The analyzer (FMAna*.pl) can be also run in "accents-off" mode, which is invoked by supplying the dictionary name with the digit '7' added just after the dictionary name, in front of the regular suffix. I.e., for the supplied dictionary, use CZE-a7.il2 instead of CZE-a.il2 as the Dictionary-file (see below for usage notes). The analyzer would then use the original file, but it will recognize input forms with all accents stripped off (many emails, SMS messages etc. still use "unaccented Czech"). It will accept word forms with no diacritics, and analyze them into all possible lemmas and tags as if all possible combinations of diacritical marks were present. The output lemma, comments etc. are then already with diacritics (which is probably what you want; for coversion to a totally unaccented output, you might use the supplied HBCode.pl program. Please note that HBCode.pl cannot be used for restoring the accents in the original text, for obvious reasons - clever readers should be able, however, use a particular combination of FMAnalyze.pl and FMGenerate.pl with little programming effort to do exactly that [without disambiguation, of course]). -- Please note that the generator (FMGen*.pl) does not display this behavior.

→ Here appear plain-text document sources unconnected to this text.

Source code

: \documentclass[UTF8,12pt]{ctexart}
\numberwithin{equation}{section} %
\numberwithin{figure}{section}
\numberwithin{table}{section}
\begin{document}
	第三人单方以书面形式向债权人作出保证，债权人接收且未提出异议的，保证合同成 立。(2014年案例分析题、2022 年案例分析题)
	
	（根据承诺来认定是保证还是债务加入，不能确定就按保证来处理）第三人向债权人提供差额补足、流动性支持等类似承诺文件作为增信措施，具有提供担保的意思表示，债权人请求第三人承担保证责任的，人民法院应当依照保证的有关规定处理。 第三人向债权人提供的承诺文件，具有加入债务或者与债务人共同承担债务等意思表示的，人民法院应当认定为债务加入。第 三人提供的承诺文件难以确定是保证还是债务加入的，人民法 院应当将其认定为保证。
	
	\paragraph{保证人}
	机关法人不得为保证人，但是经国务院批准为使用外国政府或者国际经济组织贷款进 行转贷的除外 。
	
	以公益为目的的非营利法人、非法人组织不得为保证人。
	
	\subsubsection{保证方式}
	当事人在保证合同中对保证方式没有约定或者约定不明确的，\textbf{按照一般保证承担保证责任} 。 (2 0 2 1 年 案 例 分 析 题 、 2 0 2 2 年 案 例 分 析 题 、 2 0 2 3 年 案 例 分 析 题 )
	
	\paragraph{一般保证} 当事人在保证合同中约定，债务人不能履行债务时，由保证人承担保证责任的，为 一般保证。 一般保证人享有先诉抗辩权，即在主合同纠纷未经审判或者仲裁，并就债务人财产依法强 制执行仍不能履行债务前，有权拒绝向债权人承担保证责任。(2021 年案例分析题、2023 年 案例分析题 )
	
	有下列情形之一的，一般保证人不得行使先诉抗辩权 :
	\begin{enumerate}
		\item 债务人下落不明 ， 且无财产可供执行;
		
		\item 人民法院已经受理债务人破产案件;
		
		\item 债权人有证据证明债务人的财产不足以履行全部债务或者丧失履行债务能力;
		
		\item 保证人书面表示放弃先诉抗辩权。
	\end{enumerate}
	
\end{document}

Current on-line (client/server) version of the tools, which works with the latest corrections and additions to the dictionary, can be found here (for those in the U.S., there might be still a working version here).

For more information on Czech morphology and tagging, see Czech Language Morphology and Tagging page.

Supported platforms

Both FMAnalyze.pl and FMGenerate.pl are perl scripts which have been tested on Perl 5.005_3 and are supposed to run on later versions of perl as well. For those working in the MS Windows environment, a working perl interpreter can be downloaded from ActiveState (versions for other platforms - if necessary - can be downloaded from there as well), or directly from this CD (ActiveState Perl 5.22 for MS Windows). This is the same perl interpreter as needed for TrEd (the tree editor); thus you need to download it and install only once.

Installation

Two archives are provided with identical contents.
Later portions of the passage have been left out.